There’s an obvious appeal to the Taken narrative of trafficking and exploitation. A pretty young girl with no real problems is kidnapped and trafficked; you get a Liam Neeson type to locate her, kill her kidnappers, and set her free, and suddenly she’s able to go back to her former life, a little bit traumatized but generally no worse for wear. If Matt Gaetz is the primary villain in a trafficking story, then all we have to do is punish him and we can stop worrying about sexual predators. A trial, a jail sentence, and everything can go back to normal.

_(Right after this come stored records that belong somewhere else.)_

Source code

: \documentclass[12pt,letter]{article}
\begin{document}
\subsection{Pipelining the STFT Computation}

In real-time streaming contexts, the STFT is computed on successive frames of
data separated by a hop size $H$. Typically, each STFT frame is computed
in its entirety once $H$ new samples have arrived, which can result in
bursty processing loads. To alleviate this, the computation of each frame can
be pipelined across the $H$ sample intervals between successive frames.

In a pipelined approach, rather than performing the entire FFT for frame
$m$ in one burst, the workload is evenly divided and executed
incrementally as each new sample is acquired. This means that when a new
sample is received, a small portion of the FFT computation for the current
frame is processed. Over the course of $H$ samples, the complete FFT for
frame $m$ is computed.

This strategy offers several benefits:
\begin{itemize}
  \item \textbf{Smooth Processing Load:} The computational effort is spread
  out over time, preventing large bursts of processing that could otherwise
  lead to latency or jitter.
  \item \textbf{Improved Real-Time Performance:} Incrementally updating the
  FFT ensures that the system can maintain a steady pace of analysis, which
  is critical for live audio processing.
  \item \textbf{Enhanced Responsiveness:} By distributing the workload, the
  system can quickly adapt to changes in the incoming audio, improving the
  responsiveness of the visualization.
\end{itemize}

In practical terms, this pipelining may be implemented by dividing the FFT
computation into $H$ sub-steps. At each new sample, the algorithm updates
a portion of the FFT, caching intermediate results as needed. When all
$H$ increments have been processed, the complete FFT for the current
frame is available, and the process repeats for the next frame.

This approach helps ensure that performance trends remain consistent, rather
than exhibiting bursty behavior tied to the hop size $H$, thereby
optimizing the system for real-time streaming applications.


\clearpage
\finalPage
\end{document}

The true story of trafficking, however, poses a much more vexing question. You might “end demand” as countless anti–sex work activists have advocated, but you still have struggling people in poverty looking for a way out, people made vulnerable to exploitation by their desperation and need. You might put Matt Gaetz in prison (an outcome which, sadly, feels like a reach in the current legal climate), but there’s no shortage of creepy abusers lining up to take his place. If we want to truly end trafficking and exploitation, if we want to prevent more teenagers from winding up in situations like the one Gaetz’s victim found herself in, we need to do more than simply attack and regulate sex work.
We need to attack the problem at its root. For Matt Gaetz’s victim, and many other girls and women like her, that ultimately means ending poverty so that they’d never find themselves having to ask if having sex with creepy older men was ultimately worth the $400.